=== Task statement ===
Copy nothing but the lines below running from the line containing "- perf: indicates performance improvements." through the line containing "component or area", both end lines included.

(Available data Opens)

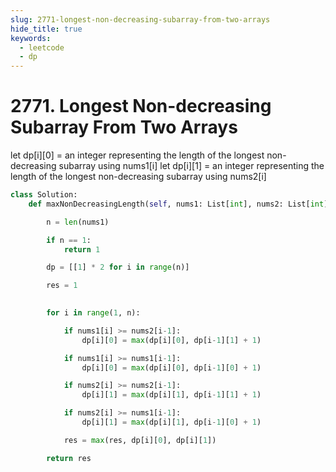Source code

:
 ```yaml
---
slug: 2771-longest-non-decreasing-subarray-from-two-arrays
hide_title: true
keywords:
  - leetcode
  - dp
---
```


# 2771. Longest Non-decreasing Subarray From Two Arrays

let dp[i][0] = an integer representing the length of the longest non-decreasing subarray using nums1[i]
let dp[i][1] = an integer representing the length of the longest non-decreasing subarray using nums2[i]

```python
class Solution:
    def maxNonDecreasingLength(self, nums1: List[int], nums2: List[int]) -> int:

        n = len(nums1)

        if n == 1:
            return 1

        dp = [[1] * 2 for i in range(n)]

        res = 1
        

        for i in range(1, n):

            if nums1[i] >= nums2[i-1]:
                dp[i][0] = max(dp[i][0], dp[i-1][1] + 1)

            if nums1[i] >= nums1[i-1]:
                dp[i][0] = max(dp[i][0], dp[i-1][0] + 1)

            if nums2[i] >= nums2[i-1]:
                dp[i][1] = max(dp[i][1], dp[i-1][1] + 1)

            if nums2[i] >= nums1[i-1]:
                dp[i][1] = max(dp[i][1], dp[i-1][0] + 1)

            res = max(res, dp[i][0], dp[i][1])

        return res
```
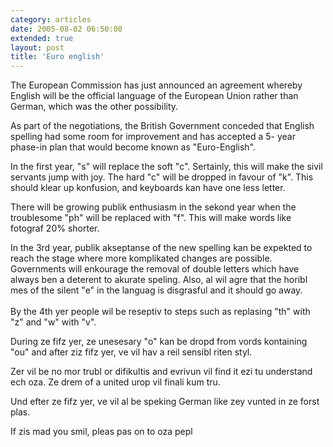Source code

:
 ```yaml
---
category: articles
date: 2005-08-02 06:50:00
extended: true
layout: post
title: 'Euro english'
---
```


<p>The European Commission has just announced an agreement whereby English will be the official language of the European Union rather than German, which was the other possibility.</p>

<p>As part of the negotiations, the British Government conceded that English spelling had some room for improvement and has accepted a 5- year phase-in plan that would become known as "Euro-English".</p>

<!--more-->
<p>In the first year, "s" will replace the soft "c". Sertainly, this will make the sivil servants jump with joy. The hard "c" will be dropped in favour of "k". This should klear up konfusion, and keyboards kan have one less letter.</p>

<p>There will be growing publik enthusiasm in the sekond year when the troublesome "ph" will be replaced with "f". This will make words like fotograf 20% shorter.</p>

<p>In the 3rd year, publik akseptanse of the new spelling kan be expekted to reach the stage where more komplikated changes are possible. Governments will enkourage the removal of double letters which have always ben a deterent to akurate speling. Also, al wil agre that the horibl mes of the silent "e" in the languag is disgrasful and it should go away.<br /><br />By the 4th yer people wil be reseptiv to steps such as replasing "th" with "z" and "w" with "v".</p>

<p>During ze fifz yer, ze unesesary "o" kan be dropd from vords kontaining "ou" and after ziz fifz yer, ve vil hav a reil sensibl riten styl.</p>

<p>Zer vil be no mor trubl or difikultis and evrivun vil find it ezi tu understand ech oza. Ze drem of a united urop vil finali kum tru.</p>

<p>Und efter ze fifz yer, ve vil al be speking German like zey vunted in ze forst plas.</p>

<p>If zis mad you smil, pleas pas on to oza pepl</p>
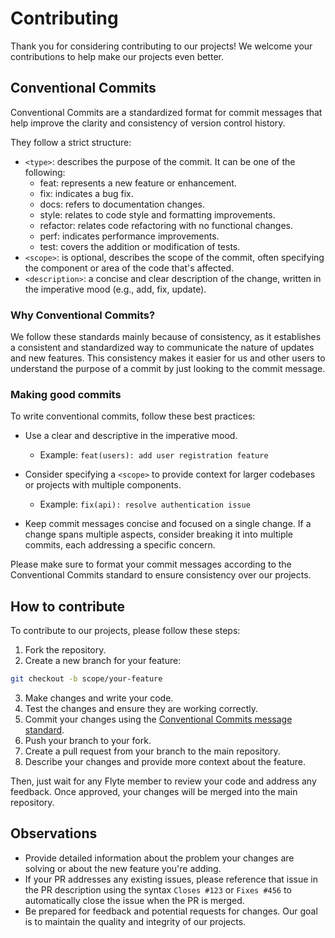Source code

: # Contributing

Thank you for considering contributing to our projects! We welcome
your contributions to help make our projects even better.

## Conventional Commits

Conventional Commits are a standardized format for commit messages that 
help improve the clarity and consistency of version control history. 

They follow a strict structure:

- `<type>`: describes the purpose of the commit. It can be one of the following:
  - feat: represents a new feature or enhancement. 
  - fix: indicates a bug fix.
  - docs: refers to documentation changes.
  - style: relates to code style and formatting improvements.
  - refactor: relates code refactoring with no functional changes.
  - perf: indicates performance improvements.
  - test: covers the addition or modification of tests.
- `<scope>`: is optional, describes the scope of the commit, often specifying the 
component or area of the code that's affected.
- `<description>`: a concise and clear description of the change, written in the 
imperative mood (e.g., add, fix, update).

### Why Conventional Commits?

We follow these standards mainly because of consistency, as it 
establishes a consistent and standardized way to communicate the 
nature of updates and new features. This consistency makes it easier 
for us and other users to understand the purpose of a commit by 
just looking to the commit message.

### Making good commits

To write conventional commits, follow these best practices:

- Use a clear and descriptive <description> in the imperative mood.
  - Example: `feat(users): add user registration feature`

- Consider specifying a `<scope>` to provide context for larger 
codebases or projects with multiple components.
  - Example: `fix(api): resolve authentication issue`

- Keep commit messages concise and focused on a single change. If a 
change spans multiple aspects, consider breaking it into multiple commits, 
each addressing a specific concern.

Please make sure to format your commit messages according to the
Conventional Commits standard to ensure consistency over our
projects.

## How to contribute

To contribute to our projects, please follow these steps:

1. Fork the repository.
2. Create a new branch for your feature:

```Bash
git checkout -b scope/your-feature
```

3. Make changes and write your code.
4. Test the changes and ensure they are working correctly.
5. Commit your changes using the [Conventional Commits message standard](#conventional-commits).
6. Push your branch to your fork.
7. Create a pull request from your branch to the main repository.
8. Describe your changes and provide more context about the feature.

Then, just wait for any Flyte member to review your code and address
any feedback. Once approved, your changes will be merged into
the main repository.

## Observations

- Provide detailed information about the problem your changes are solving or about 
the new feature you're adding.
- If your PR addresses any existing issues, please reference that issue in the PR
description using the syntax `Closes #123` or `Fixes #456` to automatically close
the issue when the PR is merged.
- Be prepared for feedback and potential requests for changes. Our goal is to
maintain the quality and integrity of our projects.
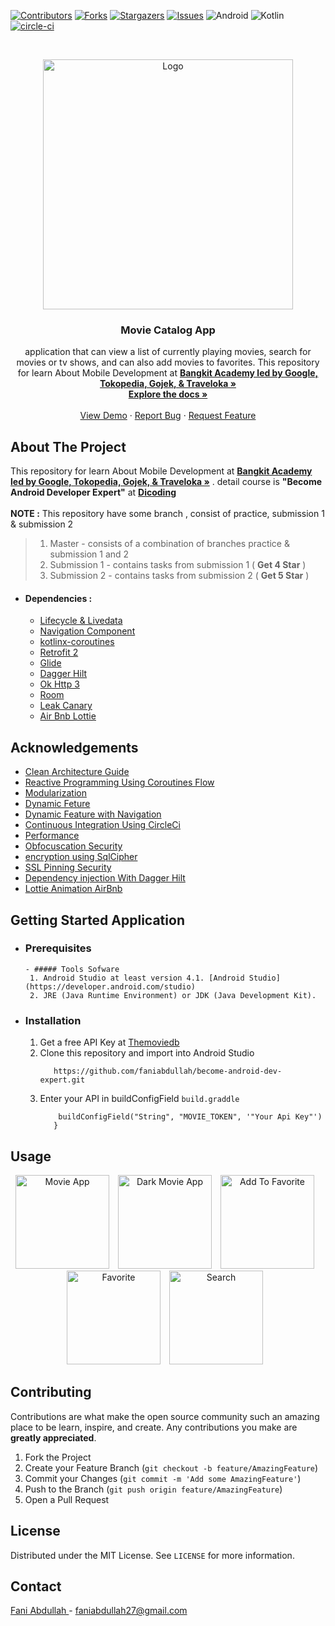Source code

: [![Contributors][contributors-shield]][contributors-url]
[![Forks][forks-shield]][forks-url]
[![Stargazers][stars-shield]][stars-url]
[![Issues][issues-shield]][issues-url]
![Android](https://img.shields.io/badge/Android-0095D5?style=for-the-badge&logo=android&logoColor=white)
![Kotlin](https://img.shields.io/badge/Kotlin-0095D5?&style=for-the-badge&logo=kotlin&logoColor=white)
[![circle-ci](https://circleci.com/gh/faniabdullah/become-android-dev-expert.svg?style=svg)](https://circleci.com/gh/faniabdullah/become-android-dev-expert/)



<!-- PROJECT LOGO -->
<br />
<p align="center">
  <a href="https://github.com/faniabdullah/become-android-dev-expert">
    <img src="https://i.imgur.com/azwt9Ab.png" width='400dp' alt="Logo" >
  </a>

  <h3 align="center">Movie Catalog App </h3>

  <p align="center">
   application that can view a list of currently playing movies, search for movies or tv shows, and can also add movies to favorites.
   This repository for learn About Mobile Development at <a href="https://grow.google/intl/id_id/bangkit/"><strong>Bangkit Academy led by Google, Tokopedia, Gojek, &   Traveloka »</strong></a>
    <br />
    <a href="https://github.com/faniabdullah/become-android-dev-expert"><strong>Explore the docs »</strong></a>
    <br />
    <br />
    <a href="https://github.com/faniabdullah/become-android-dev-expert">View Demo</a>
    ·
    <a href="https://github.com/faniabdullah/become-android-dev-expert/issues">Report Bug</a>
    ·
    <a href="https://github.com/faniabdullah/become-android-dev-expert/issues">Request Feature</a>
  </p>
</p>

<!-- ABOUT THE PROJECT -->
## About The Project
This repository for learn About Mobile Development at <a href="https://grow.google/intl/id_id/bangkit/"><strong>Bangkit Academy led by Google, Tokopedia, Gojek, & Traveloka »</strong></a> . detail course is <strong>"Become Android Developer Expert"</strong> at <a href="https://www.dicoding.com/"><strong>Dicoding</strong></a><br><br>
       **NOTE :**  This repository have some branch , consist of practice, submission 1 & submission 2
  > 1. Master - consists of a combination of branches practice & submission 1 and 2
  > 2. Submission 1 - contains tasks from submission 1 ( **Get 4 Star** )
  > 3. Submission 2 - contains tasks from submission 2 ( **Get 5 Star** )

* #### Dependencies :
  - [Lifecycle & Livedata](https://developer.android.com/jetpack/androidx/releases/lifecycle)
  - [Navigation Component](https://developer.android.com/jetpack/androidx/releases/navigation)
  - [kotlinx-coroutines](https://developer.android.com/kotlin/coroutines)    
  - [Retrofit 2](https://square.github.io/retrofit/)    
  - [Glide](https://github.com/bumptech/glide)
  - [Dagger Hilt](https://dagger.dev/hilt/)
  - [Ok Http 3](https://square.github.io/okhttp/) 
  - [Room](https://developer.android.com/jetpack/androidx/releases/room) 
  - [Leak Canary](https://square.github.io/leakcanary/) 
  - [Air Bnb Lottie](https://airbnb.io/lottie/#/) 


## Acknowledgements
  * [Clean Architecture Guide](https://developer.android.com/jetpack/guide)
  * [Reactive Programming Using Coroutines Flow](https://developer.android.com/kotlin/flow)
  * [Modularization](https://www.techyourchance.com/preliminary-over-modularization-of-android-projects)
  * [Dynamic Feture](https://developer.android.com/guide/playcore/feature-delivery/on-demand)
  * [Dynamic Feature with Navigation](https://developer.android.com/guide/navigation/navigation-dynamic)
  * [Continuous Integration Using CircleCi](https://circleci.com/)
  * [Performance ](https://developer.android.com/training/articles/perf-tips)
  * [Obfocuscation Security](https://developer.android.com/studio/build/shrink-code)
  * [encryption using SqlCipher ](https://www.zetetic.net/sqlcipher/sqlcipher-for-android/)
  * [SSL Pinning Security](https://developer.android.com/training/articles/security-config)
  * [Dependency injection With Dagger Hilt](https://developer.android.com/training/dependency-injection)
  * [Lottie Animation AirBnb ](https://airbnb.io/lottie/#/)


 ## Getting Started Application

 - ### Prerequisites
       - ##### Tools Sofware
        1. Android Studio at least version 4.1. [Android Studio](https://developer.android.com/studio)
        2. JRE (Java Runtime Environment) or JDK (Java Development Kit).
  
 - ### Installation
      1. Get a free API Key at [Themoviedb](https://developers.themoviedb.org/3)
      2. Clone this repository and import into Android Studio    
          ```
             https://github.com/faniabdullah/become-android-dev-expert.git
          ``` 
      4. Enter your API in buildConfigField `build.graddle`
         ``` defaultConfig {
             buildConfigField("String", "MOVIE_TOKEN", '"Your Api Key"')
            }
         ```
 
<!-- USAGE EXAMPLES -->
## Usage

<p align="center"> 
    <img src="https://media.giphy.com/media/iCm7woiGuAyB40MKOu/giphy.gif"
        alt="Movie App "    
        style="margin-right: 10px;"    
        width="150" />
    <img src="https://media.giphy.com/media/VA6bmaUK4LRgf1CbWZ/giphy.gif"
        alt="Dark Movie App"    
        style="margin-right: 10px;"    
        width="150" />
    <img src="https://media.giphy.com/media/Cza3WtbssSA4v2ThP3/giphy.gif"
        alt="Add To Favorite"    
        style="margin-right: 10px;"    
        width="150" />
    <img src="https://media.giphy.com/media/viifzylqlRI6YhaHi6/giphy.gif"
        alt="Favorite"    
        style="margin-right: 10px;"    
        width="150" />
   <img src="https://media.giphy.com/media/uSIKDOa9YSOImKUkJ3/giphy.gif"
        alt="Search"    
        style="margin-right: 10px;"    
        width="150" />
</p>


<!-- CONTRIBUTING -->
## Contributing

Contributions are what make the open source community such an amazing place to be learn, inspire, and create. Any contributions you make are **greatly appreciated**.

1. Fork the Project
2. Create your Feature Branch (`git checkout -b feature/AmazingFeature`)
3. Commit your Changes (`git commit -m 'Add some AmazingFeature'`)
4. Push to the Branch (`git push origin feature/AmazingFeature`)
5. Open a Pull Request



<!-- LICENSE -->
## License

Distributed under the MIT License. See `LICENSE` for more information.



<!-- CONTACT -->
## Contact

[Fani Abdullah ](https://www.linkedin.com/in/fani-abdullah/) - faniabdullah27@gmail.com


<!-- MARKDOWN LINKS & IMAGES -->
<!-- https://www.markdownguide.org/basic-syntax/#reference-style-links -->
[contributors-shield]: https://img.shields.io/github/contributors/faniabdullah/become-android-dev-expert.svg?style=for-the-badge
[contributors-url]: https://github.com/faniabdullah/become-android-dev-expert/graphs/contributors
[forks-shield]: https://img.shields.io/github/forks/faniabdullah/become-android-dev-expert.svg?style=for-the-badge
[forks-url]: https://github.com/faniabdullah/become-android-dev-expert/network/members
[stars-shield]: https://img.shields.io/github/stars/faniabdullah/become-android-dev-expert.svg?style=for-the-badge
[stars-url]: https://github.com/faniabdullah/become-android-dev-expert/stargazers
[issues-shield]: https://img.shields.io/github/issues/faniabdullah/become-android-dev-expert.svg?style=for-the-badge
[issues-url]: https://github.com/faniabdullah/become-android-dev-expert/issues
[license-shield]: https://img.shields.io/github/license/faniabdullah/become-android-dev-expert.svg?style=for-the-badge
[license-url]: https://github.com/faniabdullah/become-android-dev-expert/blob/master/LICENSE
[linkedin-shield]: https://img.shields.io/badge/-LinkedIn-black.svg?style=for-the-badge&logo=linkedin&colorB=555
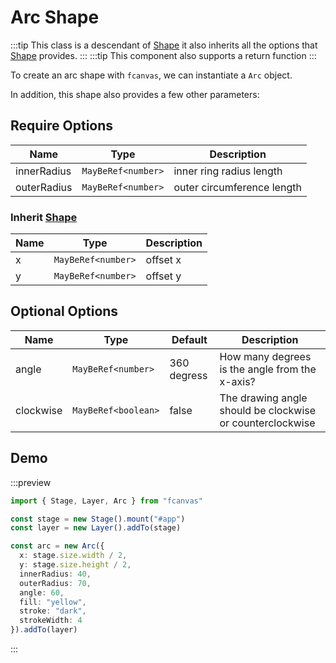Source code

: # Arc Shape

:::tip
This class is a descendant of [Shape](/guide/essentials/Shape) it also inherits all the options that [Shape](/guide/essentials/Shape) provides.
:::
:::tip
This component also supports a return function
:::

To create an arc shape with `fcanvas`, we can instantiate a `Arc` object.

In addition, this shape also provides a few other parameters:

## Require Options

| Name        | Type               | Description                |
| ----------- | ------------------ | -------------------------- |
| innerRadius | `MayBeRef<number>` | inner ring radius length   |
| outerRadius | `MayBeRef<number>` | outer circumference length |

### Inherit [Shape](/guide/essentials/Shape)

| Name | Type               | Description |
| ---- | ------------------ | ----------- |
| x    | `MayBeRef<number>` | offset x    |
| y    | `MayBeRef<number>` | offset y    |

## Optional Options

| Name      | Type                | Default     | Description                                               |
| --------- | ------------------- | ----------- | --------------------------------------------------------- |
| angle     | `MayBeRef<number>`  | 360 degress | How many degrees is the angle from the x-axis?            |
| clockwise | `MayBeRef<boolean>` | false       | The drawing angle should be clockwise or counterclockwise |

## Demo

:::preview

```ts
import { Stage, Layer, Arc } from "fcanvas"

const stage = new Stage().mount("#app")
const layer = new Layer().addTo(stage)

const arc = new Arc({
  x: stage.size.width / 2,
  y: stage.size.height / 2,
  innerRadius: 40,
  outerRadius: 70,
  angle: 60,
  fill: "yellow",
  stroke: "dark",
  strokeWidth: 4
}).addTo(layer)
```

:::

(Available data Closes)

=== Exercise result ===
  - perf: indicates performance improvements.
  - test: covers the addition or modification of tests.
- `<scope>`: is optional, describes the scope of the commit, often specifying the 
component or area of the code that's affected.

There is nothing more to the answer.